I think it really boils down to this: Assume nothing.
Simple math suggests higher ethanol = reduced economy, but the real world tells us that is not always the case. Mostly because not all engines are running at peak efficiency on pure gasoline IMO, but those that are will likely lose economy in terms of strict miles/hours per gallon even if they do burn the ethanol based fuel at least as efficiently.
MY POINT is that you can't just look at the nearly 40% difference in BTUs between gasoline and ethanol and assume that's what the difference will be in fuel economy. There is plenty of data to suggest that will be the case, but it depends on tune!
I've compared E10 and straight gas over the last year. Picking out the tanks with the most similar weather (dropping the cold winter ones), I get the following results. 6 tanks each.
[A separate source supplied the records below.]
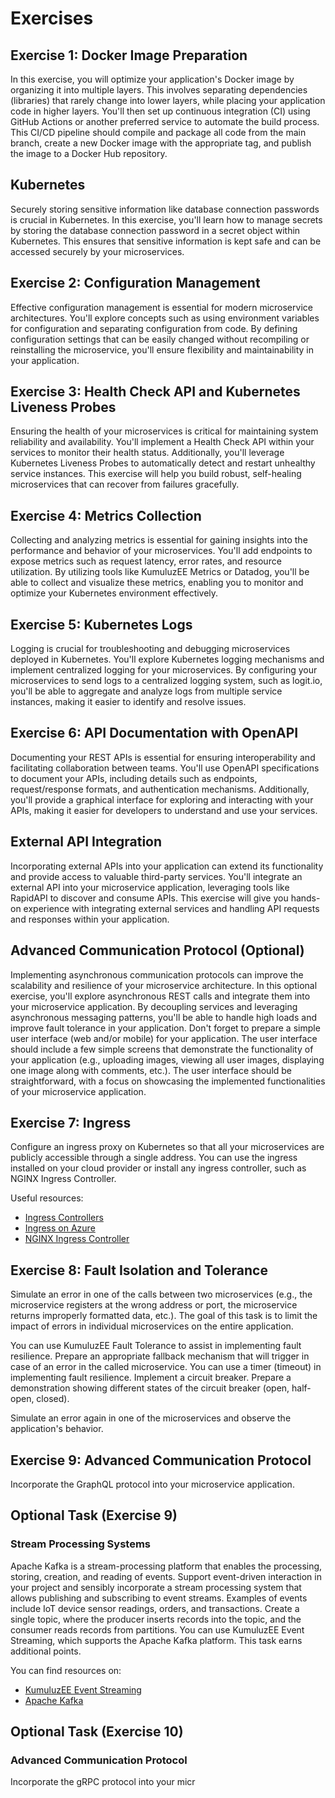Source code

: # Exercises

## Exercise 1: Docker Image Preparation
In this exercise, you will optimize your application's Docker image by organizing it into multiple layers. This involves separating dependencies (libraries) that rarely change into lower layers, while placing your application code in higher layers. You'll then set up continuous integration (CI) using GitHub Actions or another preferred service to automate the build process. This CI/CD pipeline should compile and package all code from the main branch, create a new Docker image with the appropriate tag, and publish the image to a Docker Hub repository.

## Kubernetes
Securely storing sensitive information like database connection passwords is crucial in Kubernetes. In this exercise, you'll learn how to manage secrets by storing the database connection password in a secret object within Kubernetes. This ensures that sensitive information is kept safe and can be accessed securely by your microservices.

## Exercise 2: Configuration Management
Effective configuration management is essential for modern microservice architectures. You'll explore concepts such as using environment variables for configuration and separating configuration from code. By defining configuration settings that can be easily changed without recompiling or reinstalling the microservice, you'll ensure flexibility and maintainability in your application.

## Exercise 3: Health Check API and Kubernetes Liveness Probes
Ensuring the health of your microservices is critical for maintaining system reliability and availability. You'll implement a Health Check API within your services to monitor their health status. Additionally, you'll leverage Kubernetes Liveness Probes to automatically detect and restart unhealthy service instances. This exercise will help you build robust, self-healing microservices that can recover from failures gracefully.

## Exercise 4: Metrics Collection
Collecting and analyzing metrics is essential for gaining insights into the performance and behavior of your microservices. You'll add endpoints to expose metrics such as request latency, error rates, and resource utilization. By utilizing tools like KumuluzEE Metrics or Datadog, you'll be able to collect and visualize these metrics, enabling you to monitor and optimize your Kubernetes environment effectively.

## Exercise 5: Kubernetes Logs
Logging is crucial for troubleshooting and debugging microservices deployed in Kubernetes. You'll explore Kubernetes logging mechanisms and implement centralized logging for your microservices. By configuring your microservices to send logs to a centralized logging system, such as logit.io, you'll be able to aggregate and analyze logs from multiple service instances, making it easier to identify and resolve issues.

## Exercise 6: API Documentation with OpenAPI
Documenting your REST APIs is essential for ensuring interoperability and facilitating collaboration between teams. You'll use OpenAPI specifications to document your APIs, including details such as endpoints, request/response formats, and authentication mechanisms. Additionally, you'll provide a graphical interface for exploring and interacting with your APIs, making it easier for developers to understand and use your services.

## External API Integration
Incorporating external APIs into your application can extend its functionality and provide access to valuable third-party services. You'll integrate an external API into your microservice application, leveraging tools like RapidAPI to discover and consume APIs. This exercise will give you hands-on experience with integrating external services and handling API requests and responses within your application.

## Advanced Communication Protocol (Optional)
Implementing asynchronous communication protocols can improve the scalability and resilience of your microservice architecture. In this optional exercise, you'll explore asynchronous REST calls and integrate them into your microservice application. By decoupling services and leveraging asynchronous messaging patterns, you'll be able to handle high loads and improve fault tolerance in your application.
Don't forget to prepare a simple user interface (web and/or mobile) for your application. The user interface should include a few simple screens that demonstrate the functionality of your application (e.g., uploading images, viewing all user images, displaying one image along with comments, etc.). The user interface should be straightforward, with a focus on showcasing the implemented functionalities of your microservice application.

## Exercise 7: Ingress

Configure an ingress proxy on Kubernetes so that all your microservices are publicly accessible through a single address. You can use the ingress installed on your cloud provider or install any ingress controller, such as NGINX Ingress Controller.

Useful resources:
- [Ingress Controllers](https://kubernetes.io/docs/concepts/services-networking/ingress-controllers/)
- [Ingress on Azure](https://docs.microsoft.com/en-us/azure/aks/ingress-basic)
- [NGINX Ingress Controller](https://kubernetes.github.io/ingress-nginx/)

## Exercise 8: Fault Isolation and Tolerance

Simulate an error in one of the calls between two microservices (e.g., the microservice registers at the wrong address or port, the microservice returns improperly formatted data, etc.). The goal of this task is to limit the impact of errors in individual microservices on the entire application.

You can use KumuluzEE Fault Tolerance to assist in implementing fault resilience. Prepare an appropriate fallback mechanism that will trigger in case of an error in the called microservice. You can use a timer (timeout) in implementing fault resilience. Implement a circuit breaker. Prepare a demonstration showing different states of the circuit breaker (open, half-open, closed). 

Simulate an error again in one of the microservices and observe the application's behavior.

## Exercise 9: Advanced Communication Protocol

Incorporate the GraphQL protocol into your microservice application.

## Optional Task (Exercise 9)

### Stream Processing Systems

Apache Kafka is a stream-processing platform that enables the processing, storing, creation, and reading of events. Support event-driven interaction in your project and sensibly incorporate a stream processing system that allows publishing and subscribing to event streams. Examples of events include IoT device sensor readings, orders, and transactions. Create a single topic, where the producer inserts records into the topic, and the consumer reads records from partitions. You can use KumuluzEE Event Streaming, which supports the Apache Kafka platform. This task earns additional points.

You can find resources on:
- [KumuluzEE Event Streaming](https://docs.kumuluz.com/event-streaming/master/)
- [Apache Kafka](https://kafka.apache.org/)

## Optional Task (Exercise 10)

### Advanced Communication Protocol

Incorporate the gRPC protocol into your micr
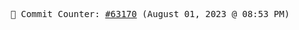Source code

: <p align="center">
    <samp>
        📮 Commit Counter: <a href="https://github.com/Javascript-void0/Javascript-void0/commits/main">#63170</a> (August 01, 2023 @ 08:53 PM)
    </samp>
</p>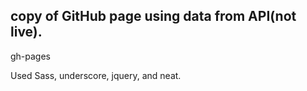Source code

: ## copy of GitHub page using data from API(not live).

gh-pages

Used Sass, underscore, jquery, and neat.
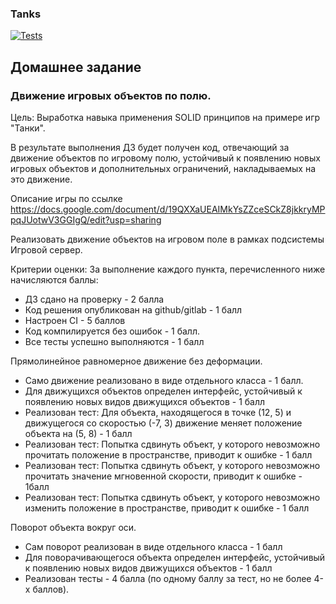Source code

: ### Tanks

[![Tests](https://github.com/kirimi/otus_tanks/actions/workflows/tests.yml/badge.svg)](https://github.com/kirimi/otus_tanks/actions/workflows/tests.yml)

## Домашнее задание  
### Движение игровых объектов по полю.

Цель: Выработка навыка применения SOLID принципов на примере игр
"Танки".

В результате выполнения ДЗ будет получен код, отвечающий за движение объектов по игровому полю, устойчивый к появлению новых игровых объектов и дополнительных ограничений, накладываемых на это движение.

Описание игры по ссылке https://docs.google.com/document/d/19QXXaUEAIMkYsZZceSCkZ8jkkryMPpqJUotwV3GGIgQ/edit?usp=sharing

Реализовать движение объектов на игровом поле в рамках подсистемы Игровой сервер.

Критерии оценки:
За выполнение каждого пункта, перечисленного ниже начисляются баллы:

- ДЗ сдано на проверку - 2 балла
- Код решения опубликован на github/gitlab - 1 балл
- Настроен CI - 5 баллов
- Код компилируется без ошибок - 1 балл.
- Все тесты успешно выполняются - 1 балл

Прямолинейное равномерное движение без деформации. 
- Само движение реализовано в виде отдельного класса - 1 балл.
- Для движущихся объектов определен интерфейс, устойчивый к появлению новых видов движущихся объектов - 1 балл
- Реализован тест: Для объекта, находящегося в точке (12, 5) и движущегося со скоростью (-7, 3) движение меняет положение объекта на (5, 8) - 1 балл
- Реализован тест: Попытка сдвинуть объект, у которого невозможно прочитать положение в пространстве, приводит к ошибке - 1 балл
- Реализован тест: Попытка сдвинуть объект, у которого невозможно прочитать значение мгновенной скорости, приводит к ошибке - 1балл
- Реализован тест: Попытка сдвинуть объект, у которого невозможно изменить положение в пространстве, приводит к ошибке - 1 балл

Поворот объекта вокруг оси.
- Сам поворот реализован в виде отдельного класса - 1 балл
- Для поворачивающегося объекта определен интерфейс, устойчивый к появлению новых видов движущихся объектов - 1 балл
- Реализован тесты - 4 балла (по одному баллу за тест, но не более 4-х баллов).
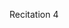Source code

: 
<div class="recitation">
<div class="column_date">
<p markdown="block">
Recitation  4<br>

</p>
</div>

<div class="column_recitation">
<p markdown="block">



</p>
</div>

</div>

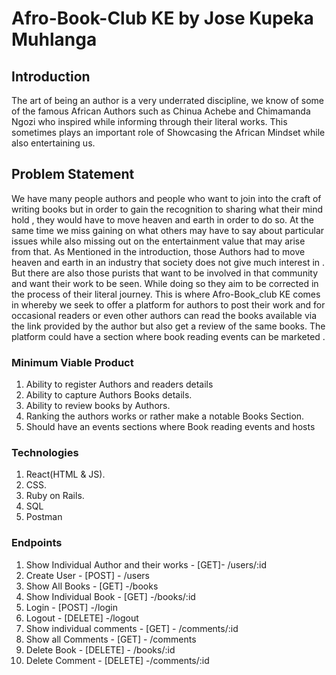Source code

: # Afro-Book-Club KE by Jose Kupeka Muhlanga

## Introduction

The art of being an author is a very underrated discipline, we know of some of the famous African
Authors such as Chinua Achebe and Chimamanda Ngozi who inspired while informing through
their literal works. This sometimes plays an important role of Showcasing the African Mindset
while also entertaining us.

## Problem Statement

We have many people authors and people who want to join into the craft of writing books but in
order to gain the recognition to sharing what their mind hold , they would have to move heaven and
earth in order to do so. At the same time we miss gaining on what others may have to say about
particular issues while also missing out on the entertainment value that may arise from that.
As Mentioned in the introduction, those Authors had to move heaven and earth in an industry that
society does not give much interest in . But there are also those purists that want to be involved in
that community and want their work to be seen. While doing so they aim to be corrected in the
process of their literal journey.
This is where Afro-Book_club KE comes in whereby we seek to offer a platform for authors to post
their work and for occasional readers or even other authors can read the books available via the link
provided by the author but also get a review of the same books. The platform could have a section
where book reading events can be marketed .

### Minimum Viable Product

1. Ability to register Authors and readers details
2. Ability to capture Authors Books details.
3. Ability to review books by Authors.
4. Ranking the authors works or rather make a notable Books Section.
5. Should have an events sections where Book reading events and hosts

### Technologies

1. React(HTML & JS).
2. CSS.
3. Ruby on Rails.
4. SQL
5. Postman

### Endpoints 
1. Show Individual Author and their works - [GET]- /users/:id
2. Create User - [POST] - /users
3. Show All Books - [GET] -/books
4. Show Individual Book - [GET] -/books/:id
5. Login - [POST] -/login
6. Logout - [DELETE] -/logout
7. Show individual comments - [GET] - /comments/:id
8. Show all Comments - [GET] - /comments
9. Delete Book - [DELETE] - /books/:id
10. Delete Comment - [DELETE] -/comments/:id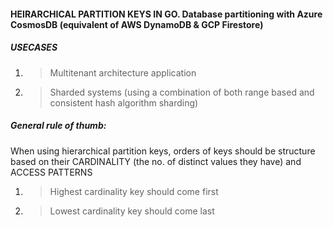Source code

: #### HEIRARCHICAL PARTITION KEYS IN GO. Database partitioning with Azure CosmosDB (equivalent of AWS DynamoDB & GCP Firestore)

##### USECASES

1. > Multitenant architecture application
2. > Sharded systems (using a combination of both range based and consistent hash algorithm sharding)

##### General rule of thumb:

When using hierarchical partition keys, orders of keys should be structure based on their CARDINALITY (the no. of distinct values they have) and ACCESS PATTERNS

1. > Highest cardinality key should come first
2. > Lowest cardinality key should come last
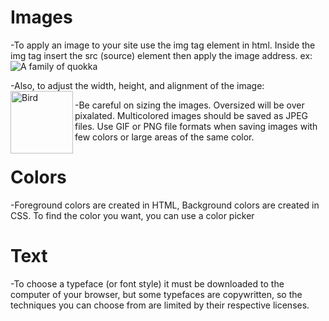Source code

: # Images #

-To apply an image to your site use the img tag element in html. Inside the img tag insert the src (source) element then apply the image address.
 ex:
 <img src="images/quokka.jpg" alt="A family of
 quokka" title="The quokka is an Australian
 marsupial that is similar in size to the
 domestic cat." />
 
-Also, to adjust the width, height, and alignment of the image:
 <img src="images/bird.gif" alt="Bird" width="100"
 height="100" align="left" />

-Be careful on sizing the images.  Oversized will be over pixalated. 
 Multicolored images should be saved as JPEG files. Use GIF or PNG file formats
 when saving images with few colors or large areas of the same color. 

# Colors #

-Foreground colors are created in HTML, Background colors are created in CSS.
 To find the color you want, you can use a color picker

# Text #
-To choose a typeface (or font style) it must be downloaded to the computer of your browser, but some typefaces are copywritten, so the
 techniques you can choose from are limited by their respective licenses.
Based on the roughly 4% drop in BTUs with E10, your economy sucks with a loss of over 6%. It's probably running a hair too lean on E10, causing misfires that may or may not be perceptible, and losing power.
I'll bet your economy comes back that extra 2% if you bump up one octane grade.
(assuming what you say is true)
Why should I pay more for mid-grade E-fuel to get only a 4% drop in mileage when my car runs so nicely on real gas? That would be a double loss in my miles-per-dollar efficiency.
I wish I could get real gas. Does anyone know of a website or database that tracks stations serving up the real stuff? That would be really helpful to use when traveling out of state.
That's the thing. In many areas, increasingly, straight gasoline simply is not available or the stations cannot legally put it into your tank unless it is an RV, boat, etc.
The only stations that supposedly sell it around here are on or near water or other recreational vehicle areas - but I'm suspicious that all of them are actually selling E-free fuel and not just charging extra for the same E10 they sell to everybody else. By our state law, the regulators wouldn't even be interested in checking the content of the fuel since it is not being sold for on-road use.
MSDS sheets tell you nothing... Its probably like "proprietary additive 506" and "proprietary additive 209" and stuff like that... I've tried reading MSDS sheets to figure out what's in stuff before. Never worked.